ACTIVITY:
Among the entries that follow, locate the line with "Default | Description |" and the line with "- Partie II". Output those lines and all lines in between, exactly, minus the pictures.

═══ DATA EXTRACT ═══

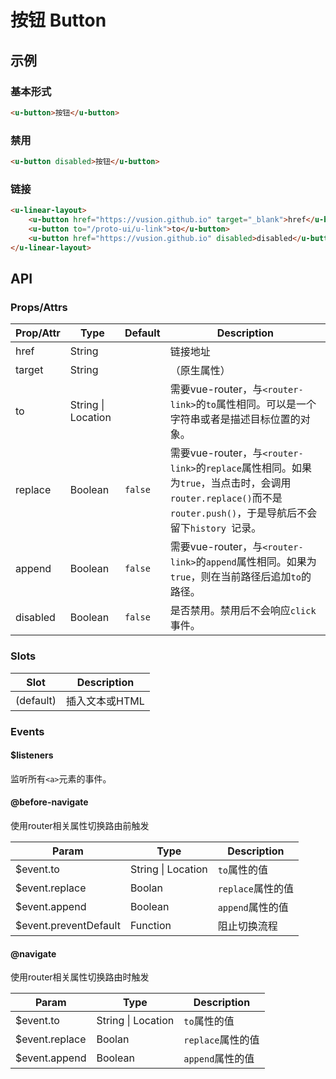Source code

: # 按钮 Button

## 示例
### 基本形式

``` html
<u-button>按钮</u-button>
```

### 禁用

``` html
<u-button disabled>按钮</u-button>
```

### 链接

``` html
<u-linear-layout>
    <u-button href="https://vusion.github.io" target="_blank">href</u-button>
    <u-button to="/proto-ui/u-link">to</u-button>
    <u-button href="https://vusion.github.io" disabled>disabled</u-button>
</u-linear-layout>
```

## API
### Props/Attrs

| Prop/Attr | Type | Default | Description |
| --------- | ---- | ------- | ----------- |
| href | String |  | 链接地址 |
| target | String |  | （原生属性） |
| to | String \| Location |  | 需要vue-router，与`<router-link>`的`to`属性相同。可以是一个字符串或者是描述目标位置的对象。 |
| replace | Boolean | `false` | 需要vue-router，与`<router-link>`的`replace`属性相同。如果为`true`，当点击时，会调用`router.replace()`而不是`router.push()`，于是导航后不会留下`history `记录。 |
| append | Boolean | `false` | 需要vue-router，与`<router-link>`的`append`属性相同。如果为`true`，则在当前路径后追加`to`的路径。 |
| disabled | Boolean | `false` | 是否禁用。禁用后不会响应`click`事件。 |

### Slots

| Slot | Description |
| ---- | ----------- |
| (default) | 插入文本或HTML |

### Events

#### $listeners

监听所有`<a>`元素的事件。

#### @before-navigate

使用router相关属性切换路由前触发

| Param | Type | Description |
| ----- | ---- | ----------- |
| $event.to | String \| Location | `to`属性的值 |
| $event.replace | Boolan | `replace`属性的值 |
| $event.append | Boolean | `append`属性的值 |
| $event.preventDefault | Function | 阻止切换流程 |

#### @navigate

使用router相关属性切换路由时触发

| Param | Type | Description |
| ----- | ---- | ----------- |
| $event.to | String \| Location | `to`属性的值 |
| $event.replace | Boolan | `replace`属性的值 |
| $event.append | Boolean | `append`属性的值 |
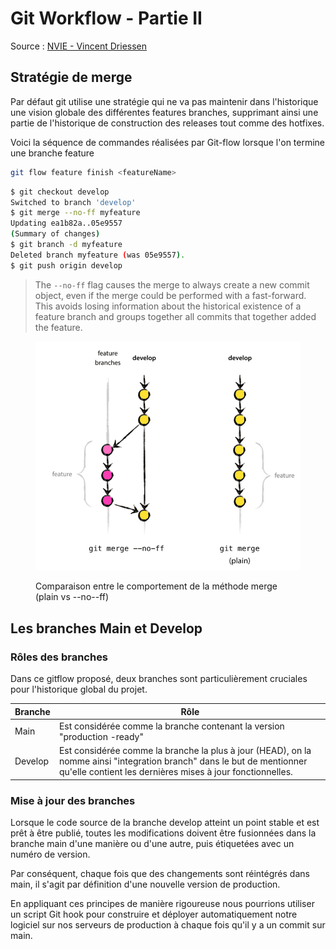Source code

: # Git Workflow - Partie II

Source : [NVIE - Vincent Driessen](https://nvie.com/posts/a-successful-git-branching-model/)

## Stratégie de merge

Par défaut git utilise une stratégie qui ne va pas maintenir dans l'historique une vision globale des différentes features branches, supprimant ainsi une partie de l'historique de construction des releases tout comme des hotfixes.

Voici la séquence de commandes réalisées par Git-flow lorsque l'on termine une branche feature

```bash
git flow feature finish <featureName>
```

```bash
$ git checkout develop
Switched to branch 'develop'
$ git merge --no-ff myfeature
Updating ea1b82a..05e9557
(Summary of changes)
$ git branch -d myfeature
Deleted branch myfeature (was 05e9557).
$ git push origin develop
```



> The `--no-ff` flag causes the merge to always create a new commit object, even if the merge could be performed with a fast-forward. This avoids losing information about the historical existence of a feature branch and groups together all commits that together added the feature.

<figure><img src="../../.gitbook/assets/image (3).png" alt=""><figcaption><p>Comparaison entre le comportement de la méthode merge (plain vs --no--ff)</p></figcaption></figure>

## Les branches Main et Develop

### Rôles des branches

Dans ce gitflow proposé, deux branches sont particulièrement cruciales pour l'historique global du projet.



| Branche | Rôle                                                                                                                                                                                |
| ------- | ----------------------------------------------------------------------------------------------------------------------------------------------------------------------------------- |
| Main    | Est considérée comme la branche contenant la version "production -ready"                                                                                                            |
| Develop | Est considérée comme la branche la plus à jour (HEAD), on la nomme ainsi "integration branch" dans le but de mentionner qu'elle contient les dernières mises à jour fonctionnelles. |

### Mise à jour des branches

Lorsque le code source de la branche develop atteint un point stable et est prêt à être publié, toutes les modifications doivent être fusionnées dans la branche main d'une manière ou d'une autre, puis étiquetées avec un numéro de version.&#x20;

Par conséquent, chaque fois que des changements sont réintégrés dans main, il s'agit par définition d'une nouvelle version de production.&#x20;

En appliquant ces principes de manière rigoureuse nous pourrions utiliser un script Git hook pour construire et déployer automatiquement notre logiciel sur nos serveurs de production à chaque fois qu'il y a un commit sur main.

═══

TASK RESPONSE:
| Prop/Attr | Type | Default | Description |
| --------- | ---- | ------- | ----------- |
| href | String |  | 链接地址 |
| target | String |  | （原生属性） |
| to | String \| Location |  | 需要vue-router，与`<router-link>`的`to`属性相同。可以是一个字符串或者是描述目标位置的对象。 |
| replace | Boolean | `false` | 需要vue-router，与`<router-link>`的`replace`属性相同。如果为`true`，当点击时，会调用`router.replace()`而不是`router.push()`，于是导航后不会留下`history `记录。 |
| append | Boolean | `false` | 需要vue-router，与`<router-link>`的`append`属性相同。如果为`true`，则在当前路径后追加`to`的路径。 |
| disabled | Boolean | `false` | 是否禁用。禁用后不会响应`click`事件。 |

### Slots

| Slot | Description |
| ---- | ----------- |
| (default) | 插入文本或HTML |

### Events

#### $listeners

监听所有`<a>`元素的事件。

#### @before-navigate

使用router相关属性切换路由前触发

| Param | Type | Description |
| ----- | ---- | ----------- |
| $event.to | String \| Location | `to`属性的值 |
| $event.replace | Boolan | `replace`属性的值 |
| $event.append | Boolean | `append`属性的值 |
| $event.preventDefault | Function | 阻止切换流程 |

#### @navigate

使用router相关属性切换路由时触发

| Param | Type | Description |
| ----- | ---- | ----------- |
| $event.to | String \| Location | `to`属性的值 |
| $event.replace | Boolan | `replace`属性的值 |
| $event.append | Boolean | `append`属性的值 |
Source code

: # Git Workflow - Partie II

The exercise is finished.